- Abbreviation: SvP
- Leader: Daniel Höglund (2008–2013); Stefan Jacobsson (2013–2015);
- Founded: 22 November 2008
- Dissolved: 10 May 2015
- Preceded by: National Socialist Front
- Headquarters: Stockholm
- Newspaper: Realisten
- Ideology: Neo-Nazism Ultranationalism Ethnic nationalism Anti-immigration
- Political position: Far-right
- European affiliation: Alliance for Peace and Freedom
- Colours: Yellow Blue Black

Party flag

Website
- www.svenskarnasparti.se (archived) www.folkfronten.nu (archived)

= Party of the Swedes =

Party of the Swedes (Svenskarnas parti, SvP) was a neo-Nazi political party in Sweden.
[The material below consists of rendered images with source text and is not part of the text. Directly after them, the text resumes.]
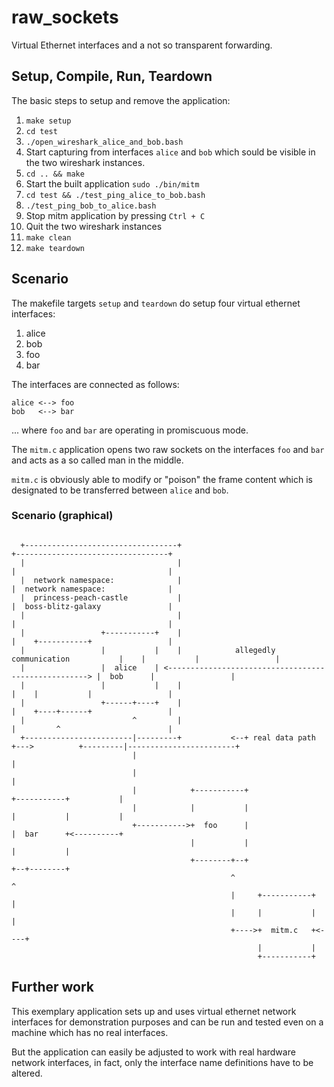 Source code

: # raw_sockets

Virtual Ethernet interfaces and a not so transparent forwarding.


## Setup, Compile, Run, Teardown

The basic steps to setup and remove the application:

 1. `make setup`
 2. `cd test`
 3. `./open_wireshark_alice_and_bob.bash`
 4. Start capturing from interfaces `alice` and `bob`
    which sould be visible in the two wireshark
    instances.
 5. `cd .. && make`
 6. Start the built application `sudo ./bin/mitm`
 7. `cd test && ./test_ping_alice_to_bob.bash`
 8. `./test_ping_bob_to_alice.bash`
 9. Stop mitm application by pressing `Ctrl + C`
10. Quit the two wireshark instances
11. `make clean`
12. `make teardown`


## Scenario

The makefile targets `setup` and `teardown` do setup four
virtual ethernet interfaces:

1. alice
2. bob
3. foo
4. bar

The interfaces are connected as follows:

```
alice <--> foo
bob   <--> bar
```

... where `foo` and `bar` are operating in promiscuous mode.

The `mitm.c` application opens two raw sockets on the interfaces 
`foo` and `bar` and acts as a so called man in the middle. 

`mitm.c` is obviously able to modify or "poison" the frame 
content which is designated to be transferred between 
`alice` and `bob`.


### Scenario (graphical)

```

  +----------------------------------+                                              +----------------------------------+
  |                                  |                                              |                                  |
  |  network namespace:              |                                              |  network namespace:              |
  |  princess-peach-castle           |                                              |  boss-blitz-galaxy               |
  |                                  |                                              |                                  |
  |                 +-----------+    |                                              |    +-----------+                 |
  |                 |           |    |            allegedly communication           |    |           |                 |
  |                 |  alice    | <----------------------------------------------------> |  bob      |                 |
  |                 |           |    |                                              |    |           |                 |
  |                 +------+----+    |                                              |    +----+------+                 |
  |                        ^         |                                              |         ^                        |
  +------------------------|---------+           <--+ real data path +--->          +---------|------------------------+
                           |                                                                  |
                           |                                                                  |
                           |            +-----------+                 +-----------+           |
                           |            |           |                 |           |           |
                           +----------->+  foo      |                 |  bar      +<----------+
                                        |           |                 |           |
                                        +--------+--+                 +--+--------+
                                                 ^                       ^
                                                 |     +-----------+     |
                                                 |     |           |     |
                                                 +---->+  mitm.c   +<----+
                                                       |           |
                                                       +-----------+

```


## Further work

This exemplary application sets up and uses virtual ethernet
network interfaces for demonstration purposes and can be
run and tested even on a machine which has no real interfaces.

But the application can easily be adjusted to work with real
hardware network interfaces, in fact, only the interface name
definitions have to be altered.

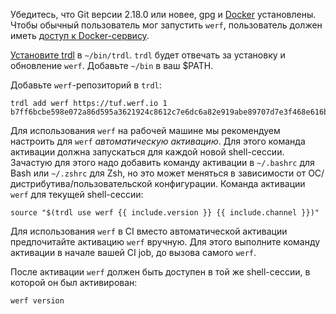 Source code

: Убедитесь, что Git версии 2.18.0 или новее, gpg и [Docker](https://docs.docker.com/get-docker) установлены. Чтобы обычный пользователь мог запустить `werf`, пользователь должен иметь [доступ к Docker-сервису](https://docs.docker.com/engine/install/linux-postinstall/#manage-docker-as-a-non-root-user).

[Установите trdl](https://github.com/werf/trdl/releases/) в `~/bin/trdl`. `trdl` будет отвечать за установку и обновление `werf`. Добавьте `~/bin` в ваш $PATH.

Добавьте `werf`-репозиторий в `trdl`:
```shell
trdl add werf https://tuf.werf.io 1 b7ff6bcbe598e072a86d595a3621924c8612c7e6dc6a82e919abe89707d7e3f468e616b5635630680dd1e98fc362ae5051728406700e6274c5ed1ad92bea52a2
```
 
Для использования `werf` на рабочей машине мы рекомендуем настроить для `werf` _автоматическую активацию_. Для этого команда активации должна запускаться для каждой новой shell-сессии. Зачастую для этого надо добавить команду активации в `~/.bashrc` для Bash или `~/.zshrc` для Zsh, но это может меняться в зависимости от ОС/дистрибутива/пользовательской конфигурации. Команда активации `werf` для текущей shell-сессии:
```shell
source "$(trdl use werf {{ include.version }} {{ include.channel }})"
```

Для использования `werf` в CI вместо автоматической активации предпочитайте активацию `werf` вручную. Для этого выполните команду активации в начале вашей CI job, до вызова самого `werf`.

После активации `werf` должен быть доступен в той же shell-сессии, в которой он был активирован:
```shell
werf version
``` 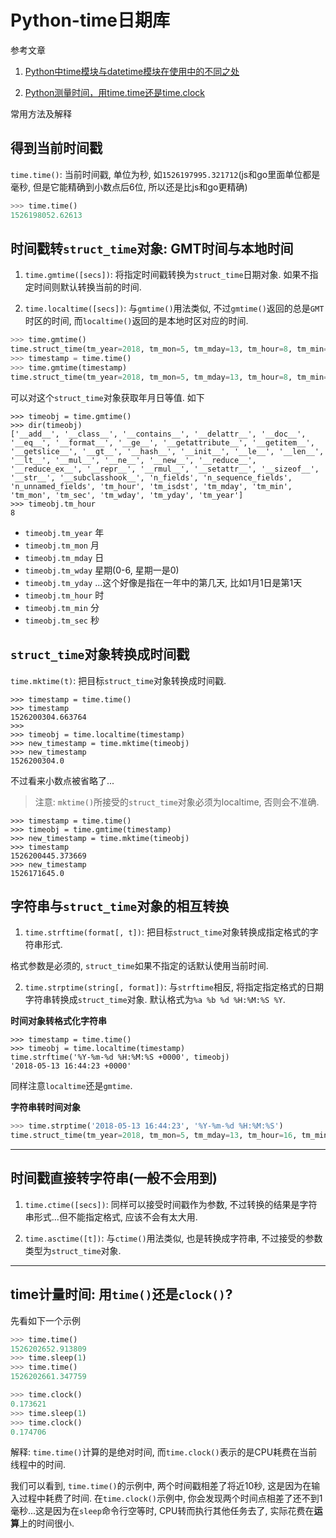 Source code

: # Python-time日期库

参考文章

1. [Python中time模块与datetime模块在使用中的不同之处](http://www.jb51.net/article/75364.htm)

2. [Python测量时间，用time.time还是time.clock](https://www.cnblogs.com/limengjie0104/archive/2018/05/06/8997466.html)

常用方法及解释

## 得到当前时间戳

`time.time()`: 当前时间戳, 单位为秒, 如`1526197995.321712`(js和go里面单位都是毫秒, 但是它能精确到小数点后6位, 所以还是比js和go更精确)

```py
>>> time.time()
1526198052.62613
```

## 时间戳转`struct_time`对象: GMT时间与本地时间

1. `time.gmtime([secs])`: 将指定时间戳转换为`struct_time`日期对象. 如果不指定时间则默认转换当前的时间.

2. `time.localtime([secs])`: 与`gmtime()`用法类似, 不过`gmtime()`返回的总是`GMT`时区的时间, 而`localtime()`返回的是本地时区对应的时间.

```py
>>> time.gmtime()
time.struct_time(tm_year=2018, tm_mon=5, tm_mday=13, tm_hour=8, tm_min=10, tm_sec=48, tm_wday=6, tm_yday=133, tm_isdst=0)
>>> timestamp = time.time()
>>> time.gmtime(timestamp)
time.struct_time(tm_year=2018, tm_mon=5, tm_mday=13, tm_hour=8, tm_min=15, tm_sec=11, tm_wday=6, tm_yday=133, tm_isdst=0)
```

可以对这个`struct_time`对象获取年月日等值. 如下

```
>>> timeobj = time.gmtime()
>>> dir(timeobj)
['__add__', '__class__', '__contains__', '__delattr__', '__doc__', '__eq__', '__format__', '__ge__', '__getattribute__', '__getitem__', '__getslice__', '__gt__', '__hash__', '__init__', '__le__', '__len__', '__lt__', '__mul__', '__ne__', '__new__', '__reduce__', '__reduce_ex__', '__repr__', '__rmul__', '__setattr__', '__sizeof__', '__str__', '__subclasshook__', 'n_fields', 'n_sequence_fields', 'n_unnamed_fields', 'tm_hour', 'tm_isdst', 'tm_mday', 'tm_min', 'tm_mon', 'tm_sec', 'tm_wday', 'tm_yday', 'tm_year']
>>> timeobj.tm_hour
8
```

- `timeobj.tm_year` 年
- `timeobj.tm_mon`  月
- `timeobj.tm_mday` 日
- `timeobj.tm_wday` 星期(0-6, 星期一是0)
- `timeobj.tm_yday` ...这个好像是指在一年中的第几天, 比如1月1日是第1天
- `timeobj.tm_hour` 时
- `timeobj.tm_min`  分
- `timeobj.tm_sec`  秒

## `struct_time`对象转换成时间戳

`time.mktime(t)`: 把目标`struct_time`对象转换成时间戳.

```
>>> timestamp = time.time()
>>> timestamp
1526200304.663764
>>> 
>>> timeobj = time.localtime(timestamp)
>>> new_timestamp = time.mktime(timeobj)
>>> new_timestamp
1526200304.0
```

不过看来小数点被省略了...

> 注意: `mktime()`所接受的`struct_time`对象必须为localtime, 否则会不准确.

```
>>> timestamp = time.time()
>>> timeobj = time.gmtime(timestamp)
>>> new_timestamp = time.mktime(timeobj)
>>> timestamp
1526200445.373669
>>> new_timestamp
1526171645.0
```

## 字符串与`struct_time`对象的相互转换

1. `time.strftime(format[, t])`: 把目标`struct_time`对象转换成指定格式的字符串形式.

格式参数是必须的, `struct_time`如果不指定的话默认使用当前时间.

2. `time.strptime(string[, format])`: 与`strftime`相反, 将指定指定格式的日期字符串转换成`struct_time`对象. 默认格式为`%a %b %d %H:%M:%S %Y`.

**时间对象转格式化字符串**

```
>>> timestamp = time.time()
>>> timeobj = time.localtime(timestamp)
time.strftime('%Y-%m-%d %H:%M:%S +0000', timeobj)
'2018-05-13 16:44:23 +0000'
```

同样注意`localtime`还是`gmtime`.

**字符串转时间对象**

```py
>>> time.strptime('2018-05-13 16:44:23', '%Y-%m-%d %H:%M:%S')
time.struct_time(tm_year=2018, tm_mon=5, tm_mday=13, tm_hour=16, tm_min=44, tm_sec=23, tm_wday=6, tm_yday=133, tm_isdst=-1)
```
------

## 时间戳直接转字符串(一般不会用到)

1. `time.ctime([secs])`: 同样可以接受时间戳作为参数, 不过转换的结果是字符串形式...但不能指定格式, 应该不会有太大用.

2. `time.asctime([t])`: 与`ctime()`用法类似, 也是转换成字符串, 不过接受的参数类型为`struct_time`对象.

----

## time计量时间: 用`time()`还是`clock()`?

先看如下一个示例

```py
>>> time.time()
1526202652.913809
>>> time.sleep(1)
>>> time.time()
1526202661.347759
```

```py
>>> time.clock()
0.173621
>>> time.sleep(1)
>>> time.clock()
0.174706
```

解释: `time.time()`计算的是绝对时间, 而`time.clock()`表示的是CPU耗费在当前线程中的时间.

我们可以看到, `time.time()`的示例中, 两个时间戳相差了将近10秒, 这是因为在输入过程中耗费了时间. 在`time.clock()`示例中, 你会发现两个时间点相差了还不到1毫秒...这是因为在`sleep`命令行空等时, CPU转而执行其他任务去了, 实际花费在**运算**上的时间很小.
The party described itself as nationalist and sought to limit Swedish citizenship only to individuals who belong to the "Western genetic and cultural legacy". From 2013 to 2015, the party leader was Stefan Jacobsson. The party dissolved on 10 May 2015 due to lack of members.

The Ægishjálmur rune was the official SVP symbol since it originated as Folkfronten ("the people's front"), a neo-Nazi party founded in 2008 by members of the National Socialist Front (NSF), the largest Swedish neo-Nazi party at the time. The current name was introduced in 2009 after socialist activists registered NSF's name with the Election Authority of Sweden, blocking its use.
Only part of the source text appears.